Big data is all the rage, but there is much to suggest that few organizations are truly utilizing it in their decision making. Reasons for this are many, but include the grueling and thankless task of cleaning up the data we have. Often it’s in a pretty messy state and certainly not such that we can derive quick insights from it. There is also difficulties in knowing just what bits of the data we hold are useful in making predictions.
It’s on this latter task that a team of MIT researchers have developed an automated tool. The researchers recently published a couple of papers on the process, including the preparation of data and even the creation of problem specifications.
“The goal of all this is to present the interesting stuff to the data scientists so that they can more quickly address all these new data sets that are coming in,” the authors say. “[Data scientists want to know], ‘Why don’t you show me the top 10 things that I can do the best, and then I’ll dig down into those?’ So [these methods are] shrinking the time between getting a data set and actually producing value out of it.”
Real world problems
The researchers attempted to keep their work as grounded in real world challenges as possible, and indeed the genesis of their study were the frequent complaints brought to them by industry researchers. For instance, it would be common that data scientists would take months to define a prediction problem, even when they had data ready and available.

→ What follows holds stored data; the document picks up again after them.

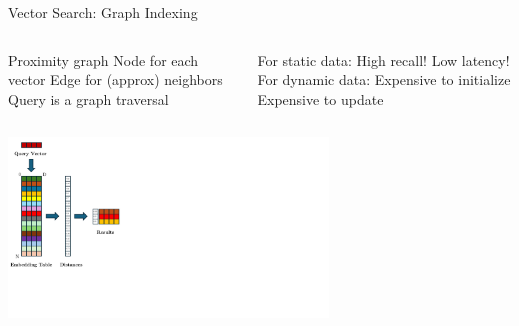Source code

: \placelogofalse
\begin{frame}{Vector Search: Graph Indexing}
\begin{columns}
\centering
\begin{outline}
  \1 Proximity graph
  \2 Node for each vector
  \2 Edge for (approx) neighbors 
  \1 Query is a graph traversal 
\end{outline}

\begin{outline}
  \1 For static data:
  \2 High recall!
  \2 Low latency!
  \1 For dynamic data:
  \2 Expensive to initialize
  \2 Expensive to update 
\end{outline}
\end{columns}

\begin{center}
\centering

\includegraphics[width=8.5cm, page=3, trim={0 9cm 14cm 0cm},clip]{assets/vec_db_figs.pdf}

\end{center}
\end{frame}
\placelogotrue

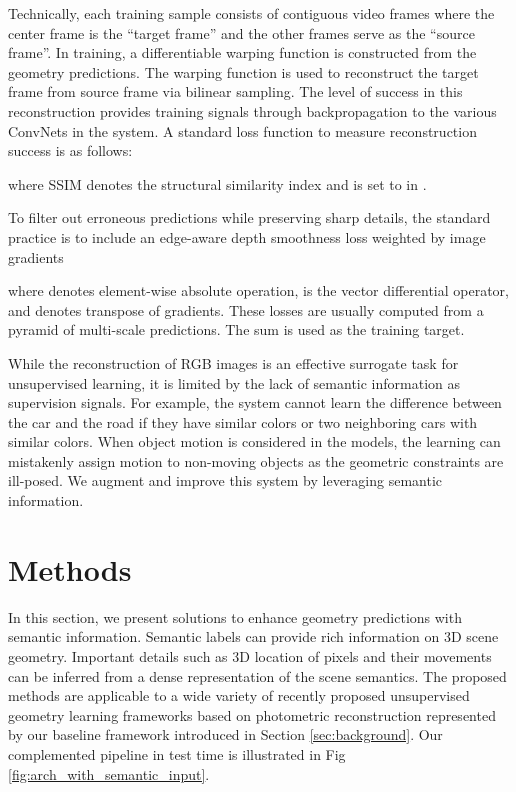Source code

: \documentclass[10pt,twocolumn]{article}
\begin{document}
Technically, each training sample  consists of  contiguous video frames  where the center frame  is the ``target frame'' and the other frames serve as the ``source frame''. In training, a differentiable warping function  is constructed from the geometry predictions. The warping function is used to reconstruct the target frame  from source frame  via bilinear sampling. The level of success in this reconstruction provides training signals through backpropagation to the various ConvNets in the system. A standard loss function to measure reconstruction success is as follows:

where SSIM denotes the structural similarity index \cite{wang2004image} and  is set to  in \cite{yin2018geonet}.

To filter out erroneous predictions while preserving sharp details, the standard practice is to include an edge-aware depth smoothness loss  weighted by image gradients

where  denotes element-wise absolute operation,  is the vector differential operator, and  denotes transpose of gradients. These losses are usually computed from a pyramid of multi-scale predictions. The sum is used as the training target.

While the reconstruction of RGB images is an effective surrogate task for unsupervised learning, it is limited by the lack of semantic information as supervision signals. For example, the system cannot learn the difference between the car and the road if they have similar colors or two neighboring cars with similar colors. When object motion is considered in the models, the learning can mistakenly assign motion to non-moving objects as the geometric constraints are ill-posed. We augment and improve this system by leveraging semantic information. \section{Methods}
In this section, we present solutions to enhance geometry predictions with semantic information. Semantic labels can provide rich information on 3D scene geometry. Important details such as 3D location of pixels and their movements can be inferred from a dense representation of the scene semantics. The proposed methods are applicable to a wide variety of recently proposed unsupervised geometry learning frameworks based on photometric reconstruction \cite{zhou2017unsupervised, godard2017unsupervised, yin2018geonet} represented by our baseline framework introduced in Section \ref{sec:background}. Our complemented pipeline in test time is illustrated in Fig \ref{fig:arch_with_semantic_input}.
\end{document}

The researchers, who are bringing their tool to market via their Feature Labs company, developed a new programming language, called Trane, to reduce the time data scientists spend on defining prediction problems to days rather than months. The team are confident that similar improvements can be made for label-segment featurize (LSF) processes.
The system was tested out on real-world questions that were posed by data scientists working with around 60 datasets. Even with a relatively small sample, the system was capable of devising not only all of the questions posed by the data scientists, but also many that they hadn’t considered.
The work represents a big step forward in allowing data scientists to represent prediction problems in a more efficient way so that these can be more easily shared between data analysts and domain experts, which is an area of real difficulty at the moment.
It’s likely to be one of many tools that emerge to make us more effective at working with the big data that our organizations are generating.